The practical reality: simple Express or Fastify apps usually work. Complex applications with deep Node dependencies need testing. Always run your full test suite under Bun before committing to a migration.
Setting Up a Project
Starting a new project with Bun is refreshingly simple:
# Create a new project
bun init
# Install dependencies
bun add express
bun add -d typescript @types/express
# Run your app
bun run index.ts
# Run tests
bun test
# Bundle for production
bun build ./src/index.ts --outdir ./dist --target node
The `bun init` command scaffolds a minimal project with a `tsconfig.json` and entry file. The bundler (`bun build`) is still young compared to esbuild or Rollup, but it handles basic bundling tasks well.
Where Bun Excels
Three areas where I'd reach for Bun today without hesitation:
- Scripting and tooling. For CLI scripts, automation tasks, and developer tools, Bun's fast startup and native TypeScript support make it ideal. Writing a quick script in TypeScript and running it with `bun run script.ts` is the best developer experience I've found for this use case.

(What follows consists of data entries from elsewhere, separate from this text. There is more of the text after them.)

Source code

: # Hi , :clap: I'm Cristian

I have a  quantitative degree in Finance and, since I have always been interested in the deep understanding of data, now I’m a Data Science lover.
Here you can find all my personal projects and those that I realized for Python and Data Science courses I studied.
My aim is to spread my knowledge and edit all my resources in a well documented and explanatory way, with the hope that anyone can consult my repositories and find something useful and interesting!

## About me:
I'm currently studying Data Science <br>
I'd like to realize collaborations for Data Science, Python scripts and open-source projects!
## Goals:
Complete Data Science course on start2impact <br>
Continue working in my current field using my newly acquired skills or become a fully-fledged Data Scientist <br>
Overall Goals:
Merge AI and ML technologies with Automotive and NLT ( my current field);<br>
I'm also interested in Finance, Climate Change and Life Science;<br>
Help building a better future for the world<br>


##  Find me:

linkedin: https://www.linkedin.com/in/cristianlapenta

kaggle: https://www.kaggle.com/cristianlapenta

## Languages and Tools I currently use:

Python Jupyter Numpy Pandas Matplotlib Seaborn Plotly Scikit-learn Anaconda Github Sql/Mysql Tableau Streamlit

- New API servers. If you're building a fresh API without heavy native dependencies, Bun.serve() is excellent. The Web Standard APIs mean your code is portable.
- Package management. Even if you use Node as your runtime, `bun install` as your package manager is a free speed win. It generates a `node_modules` directory that works with Node, so you can mix and match.
Where Node Is Still Safer
For production applications with complex dependency trees, heavy native addon usage, or where you need battle-tested stability, Node.js 20 LTS is still the safer choice. Node's ecosystem compatibility is unmatched after 14 years. Its long-term support releases get security patches for years. The debugging tools (inspector protocol, flame graphs, heap snapshots) are mature.
Bun is version 1.0, and it shows. The pace of fixes and improvements is impressive, but you'll still hit edge cases that wouldn't exist in Node. For personal projects and greenfield services, that's fine. For production workloads handling real traffic, I'd recommend running Bun alongside your Node setup for a while before fully switching.
The Bigger Picture
Whether or not Bun "replaces" Node, it's already pushing the entire ecosystem forward. Node 20 and 21 shipped significant performance improvements partly because Bun set a new bar for what JavaScript runtime performance should look like. Deno is also iterating faster. Competition is making everything better.
I'm using Bun for all my scripting, most of my new side projects, and as a package manager across everything. For production services at scale, I'm watching closely but not rushing. That feels like the right balance for where Bun is today.